Try it: Please filter the entries for the word "also" and copy every line that has it.

Collected data:
--- START ---
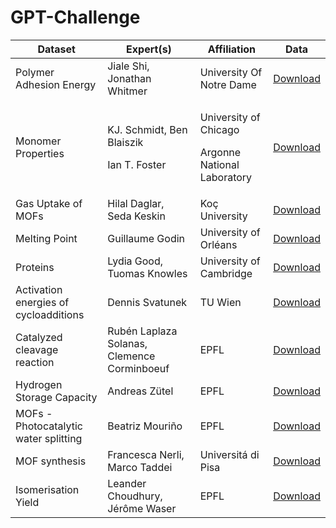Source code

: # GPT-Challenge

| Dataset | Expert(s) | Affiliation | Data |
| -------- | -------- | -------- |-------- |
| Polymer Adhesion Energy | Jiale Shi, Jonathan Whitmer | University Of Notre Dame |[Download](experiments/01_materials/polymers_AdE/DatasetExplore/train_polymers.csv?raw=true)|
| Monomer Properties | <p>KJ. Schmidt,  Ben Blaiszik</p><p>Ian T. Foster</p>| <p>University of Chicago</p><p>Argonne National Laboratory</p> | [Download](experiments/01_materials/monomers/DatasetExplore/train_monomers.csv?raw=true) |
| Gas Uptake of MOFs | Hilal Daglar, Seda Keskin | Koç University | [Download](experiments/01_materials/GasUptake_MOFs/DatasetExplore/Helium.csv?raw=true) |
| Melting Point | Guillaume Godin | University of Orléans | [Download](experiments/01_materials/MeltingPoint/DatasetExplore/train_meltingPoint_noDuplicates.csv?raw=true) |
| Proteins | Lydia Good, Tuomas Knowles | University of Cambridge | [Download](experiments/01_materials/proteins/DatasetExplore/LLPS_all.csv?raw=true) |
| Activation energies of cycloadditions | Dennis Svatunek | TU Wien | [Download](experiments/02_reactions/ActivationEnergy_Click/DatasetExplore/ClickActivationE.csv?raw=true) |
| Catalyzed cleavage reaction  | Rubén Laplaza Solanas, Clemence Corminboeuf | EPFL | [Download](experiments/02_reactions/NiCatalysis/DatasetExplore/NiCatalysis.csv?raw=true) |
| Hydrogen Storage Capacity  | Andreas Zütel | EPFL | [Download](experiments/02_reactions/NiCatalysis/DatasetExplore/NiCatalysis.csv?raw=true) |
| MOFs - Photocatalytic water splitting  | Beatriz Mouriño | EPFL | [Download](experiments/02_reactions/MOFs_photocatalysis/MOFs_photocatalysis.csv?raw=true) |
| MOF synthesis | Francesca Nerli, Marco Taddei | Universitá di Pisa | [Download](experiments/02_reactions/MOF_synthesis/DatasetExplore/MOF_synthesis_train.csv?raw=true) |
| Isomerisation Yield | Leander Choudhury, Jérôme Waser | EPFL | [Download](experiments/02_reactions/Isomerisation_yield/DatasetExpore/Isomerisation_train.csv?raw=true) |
--- END ---
--- START ---
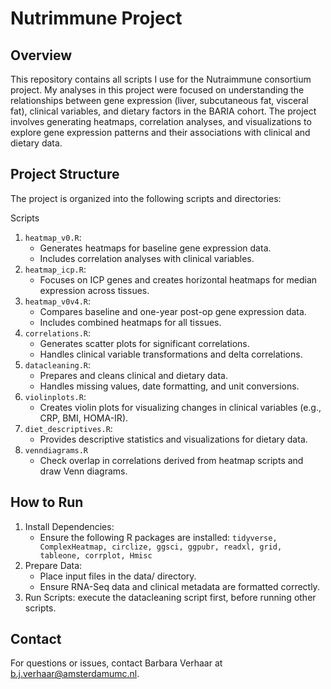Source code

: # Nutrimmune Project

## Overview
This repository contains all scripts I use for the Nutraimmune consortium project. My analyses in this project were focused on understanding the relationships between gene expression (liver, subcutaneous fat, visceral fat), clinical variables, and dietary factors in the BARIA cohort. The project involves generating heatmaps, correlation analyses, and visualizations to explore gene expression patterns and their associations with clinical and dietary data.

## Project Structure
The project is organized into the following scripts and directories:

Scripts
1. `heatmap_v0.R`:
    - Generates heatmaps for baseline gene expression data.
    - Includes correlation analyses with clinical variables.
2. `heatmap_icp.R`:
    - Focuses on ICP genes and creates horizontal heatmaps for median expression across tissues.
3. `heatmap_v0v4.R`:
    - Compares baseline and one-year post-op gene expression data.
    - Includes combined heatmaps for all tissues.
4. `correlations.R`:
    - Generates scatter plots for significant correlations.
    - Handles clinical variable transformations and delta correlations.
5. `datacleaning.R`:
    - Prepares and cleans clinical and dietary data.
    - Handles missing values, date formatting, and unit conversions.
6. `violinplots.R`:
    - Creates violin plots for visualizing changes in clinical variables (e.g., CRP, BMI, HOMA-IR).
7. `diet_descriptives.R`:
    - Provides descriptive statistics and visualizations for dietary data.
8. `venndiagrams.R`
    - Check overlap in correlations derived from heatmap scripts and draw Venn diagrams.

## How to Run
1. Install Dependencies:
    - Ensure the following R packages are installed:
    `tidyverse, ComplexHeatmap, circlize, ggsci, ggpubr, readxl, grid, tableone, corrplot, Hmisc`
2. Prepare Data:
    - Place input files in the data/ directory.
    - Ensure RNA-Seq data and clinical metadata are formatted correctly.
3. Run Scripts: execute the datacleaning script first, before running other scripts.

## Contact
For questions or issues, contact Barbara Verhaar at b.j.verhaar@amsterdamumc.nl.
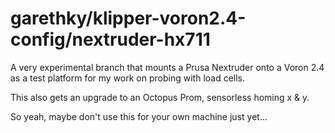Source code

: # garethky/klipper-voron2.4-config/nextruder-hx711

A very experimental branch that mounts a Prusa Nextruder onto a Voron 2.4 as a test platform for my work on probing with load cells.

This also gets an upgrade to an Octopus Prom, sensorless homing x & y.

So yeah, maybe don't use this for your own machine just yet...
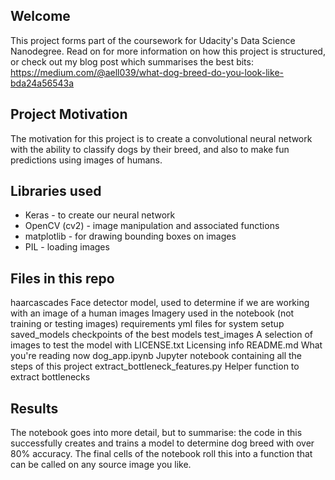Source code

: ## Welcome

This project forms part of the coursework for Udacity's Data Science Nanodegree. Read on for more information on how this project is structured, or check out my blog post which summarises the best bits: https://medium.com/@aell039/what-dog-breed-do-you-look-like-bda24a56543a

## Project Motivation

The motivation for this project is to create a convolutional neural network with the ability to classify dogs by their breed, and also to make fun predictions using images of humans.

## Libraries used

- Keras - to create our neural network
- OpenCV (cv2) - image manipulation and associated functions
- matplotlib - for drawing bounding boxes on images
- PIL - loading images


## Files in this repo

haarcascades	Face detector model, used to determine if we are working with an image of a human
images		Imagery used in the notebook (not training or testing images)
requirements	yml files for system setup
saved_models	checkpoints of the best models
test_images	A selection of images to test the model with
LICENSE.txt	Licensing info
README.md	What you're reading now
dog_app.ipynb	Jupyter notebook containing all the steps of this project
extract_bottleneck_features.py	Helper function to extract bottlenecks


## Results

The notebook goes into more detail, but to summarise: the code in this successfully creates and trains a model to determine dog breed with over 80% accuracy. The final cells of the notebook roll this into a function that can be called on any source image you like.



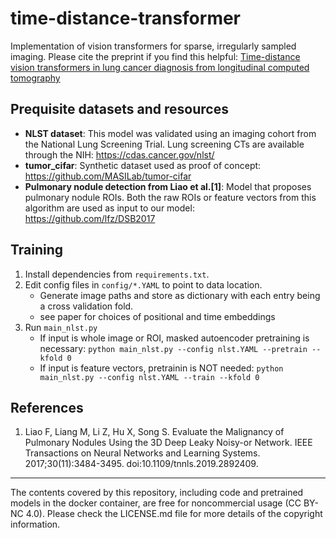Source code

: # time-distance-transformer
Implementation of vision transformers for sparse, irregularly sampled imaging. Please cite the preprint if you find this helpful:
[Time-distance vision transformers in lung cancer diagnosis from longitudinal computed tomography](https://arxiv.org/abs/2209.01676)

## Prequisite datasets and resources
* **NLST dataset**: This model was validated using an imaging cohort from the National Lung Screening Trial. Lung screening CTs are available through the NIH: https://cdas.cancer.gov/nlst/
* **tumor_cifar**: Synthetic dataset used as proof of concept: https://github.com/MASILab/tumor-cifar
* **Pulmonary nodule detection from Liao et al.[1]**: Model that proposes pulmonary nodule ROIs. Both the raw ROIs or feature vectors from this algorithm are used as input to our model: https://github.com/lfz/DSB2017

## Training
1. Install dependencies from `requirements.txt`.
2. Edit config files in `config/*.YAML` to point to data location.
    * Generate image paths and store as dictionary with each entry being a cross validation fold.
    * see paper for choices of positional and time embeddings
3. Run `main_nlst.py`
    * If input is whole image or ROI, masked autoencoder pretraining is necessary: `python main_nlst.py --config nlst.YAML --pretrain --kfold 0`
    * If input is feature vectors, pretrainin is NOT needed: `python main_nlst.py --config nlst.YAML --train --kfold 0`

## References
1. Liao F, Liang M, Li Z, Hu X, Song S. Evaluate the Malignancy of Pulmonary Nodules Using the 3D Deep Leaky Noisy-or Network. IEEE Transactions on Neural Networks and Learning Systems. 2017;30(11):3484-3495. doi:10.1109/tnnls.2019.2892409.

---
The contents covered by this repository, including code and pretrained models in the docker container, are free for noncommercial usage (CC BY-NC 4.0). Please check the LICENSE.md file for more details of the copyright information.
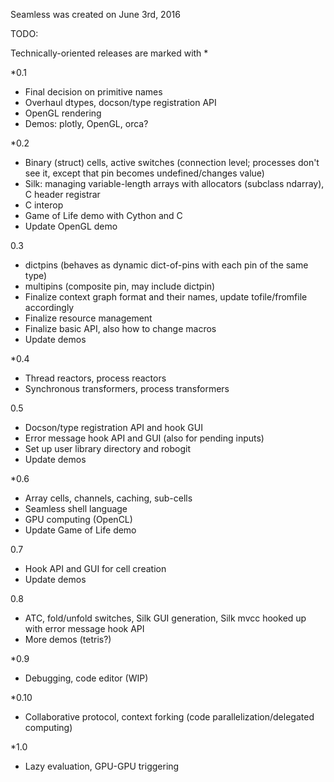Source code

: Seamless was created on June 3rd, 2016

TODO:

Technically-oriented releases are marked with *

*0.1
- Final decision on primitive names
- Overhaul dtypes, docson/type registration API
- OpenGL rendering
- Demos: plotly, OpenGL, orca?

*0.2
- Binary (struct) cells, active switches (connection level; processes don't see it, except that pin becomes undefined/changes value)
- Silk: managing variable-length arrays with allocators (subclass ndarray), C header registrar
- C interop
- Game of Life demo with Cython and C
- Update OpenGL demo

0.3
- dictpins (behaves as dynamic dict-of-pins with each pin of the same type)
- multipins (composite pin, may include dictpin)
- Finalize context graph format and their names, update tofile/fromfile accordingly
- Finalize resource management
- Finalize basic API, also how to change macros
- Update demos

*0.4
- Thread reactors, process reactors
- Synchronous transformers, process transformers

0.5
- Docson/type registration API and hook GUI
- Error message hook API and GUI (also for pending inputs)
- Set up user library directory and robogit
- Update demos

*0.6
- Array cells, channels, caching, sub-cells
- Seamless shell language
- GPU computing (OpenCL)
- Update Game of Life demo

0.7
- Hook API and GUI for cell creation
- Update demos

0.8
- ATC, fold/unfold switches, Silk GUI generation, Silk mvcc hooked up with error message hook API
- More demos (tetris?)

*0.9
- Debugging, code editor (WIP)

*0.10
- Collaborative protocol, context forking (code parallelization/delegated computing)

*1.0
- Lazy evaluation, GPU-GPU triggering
--- END ---
Answer section:
This also gets an upgrade to an Octopus Prom, sensorless homing x & y.
The motivation for this project is to create a convolutional neural network with the ability to classify dogs by their breed, and also to make fun predictions using images of humans.
- Finalize basic API, also how to change macros
- Error message hook API and GUI (also for pending inputs)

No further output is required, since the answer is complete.